Atlantia, questa mattina è scattato un nuovo segnale di vendita

Inviato da Redazione il Mer, 24/08/2011 - 10:57

In deciso ribasso dopo la prima ora di contrattazione, Atlantia paga a caro prezzo il duplice attacco che viene sia dal fronte fondamentale che da quello tecnico. Per quel che concerne il primo aspetto il riferimento è alla possibile estensione della Robin Hood Tax anche alle società che gestiscono in concessione servizi di telecomunicazioni, di autostrade e a tutte le società che operano con concessioni pubbliche come aeroporti e servizi locali. Il secondo punto vede invece nella rottura del minimo intraday del 19 agosto posto a 10,37 euro l’ennesimo segnale di vendita generato nell’ultimo periodo. Il cedimento del supporto statico di breve è significativo in quanto di fatto spalanca le porte a nuovi ribassi aventi come target i minimi del marzo 2009 a 8,3265 euro. A far propendere per questo scenario vi è la constatazione che con i ribassi dell’1 agosto le azioni hanno bypassato dall’alto verso il basso la trendline di lungo periodo ottenuta con i minimi crescenti del 23 giugno 2009 e del 25 maggio 2010. La rottura ha portato al completamento di un doppio massimo la cui estensione, dal punto di violazione, avrebbe la soglia psicologica degli 8 euro.

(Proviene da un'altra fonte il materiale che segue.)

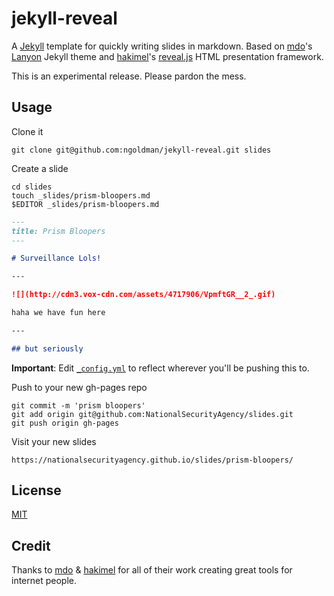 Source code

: # jekyll-reveal

A [Jekyll](http://jekyllrb.com) template for quickly writing slides in markdown. Based on [mdo](https://github.com/mdo)'s [Lanyon](http://lanyon.getpoole.com) Jekyll theme and [hakimel](https://github.com/hakimel)'s [reveal.js](http://lab.hakim.se/reveal-js) HTML presentation framework.

This is an experimental release. Please pardon the mess.

## Usage

Clone it

```
git clone git@github.com:ngoldman/jekyll-reveal.git slides
```

Create a slide

```
cd slides
touch _slides/prism-bloopers.md
$EDITOR _slides/prism-bloopers.md
```

```md
---
title: Prism Bloopers
---

# Surveillance Lols!

---

![](http://cdn3.vox-cdn.com/assets/4717906/VpmftGR__2_.gif)

haha we have fun here

---

## but seriously
```

**Important**: Edit [`_config.yml`](_config.yml) to reflect wherever you'll be pushing this to.

Push to your new gh-pages repo

```
git commit -m 'prism bloopers'
git add origin git@github.com:NationalSecurityAgency/slides.git
git push origin gh-pages
```

Visit your new slides

```
https://nationalsecurityagency.github.io/slides/prism-bloopers/
```

## License

[MIT](LICENSE.md)

## Credit

Thanks to [mdo](https://github.com/mdo) & [hakimel](https://github.com/hakimel) for all of their work creating great tools for internet people.

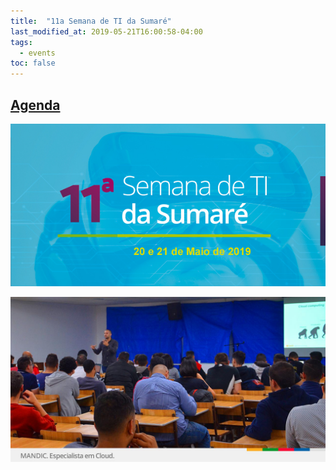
 ```yaml
---
title:  "11a Semana de TI da Sumaré"
last_modified_at: 2019-05-21T16:00:58-04:00
tags:
  - events
toc: false
---
```


## [Agenda](https://blog.sumare.edu.br/blog/index.php/2019/05/17/11a-semana-de-t-i-sumare/)

[![](/assets/images/posts/2019-05-21-sumare/01.jpg)](https://blog.sumare.edu.br/blog/index.php/2019/05/17/11a-semana-de-t-i-sumare/)

![](/assets/images/posts/2019-05-21-sumare/02.jpeg)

In un contesto che vede le medie mobili di breve e di lungo sul grafico daily ancora incrociate negativamente, la mancata reazione denotata in prossimità della soglia psicologica dei 12 euro è un altro spunto emblematico dell’attuale debolezza della concessionaria autostradale. Partendo da questi presupposti e volendo sfruttare la debolezza del titolo per implementare una strategia short, ecco che la vendita a 10,42 euro permette di mettere nel mirino dapprima il target intermedio di 9,93 euro e successivamente quello finale di 8,45 euro.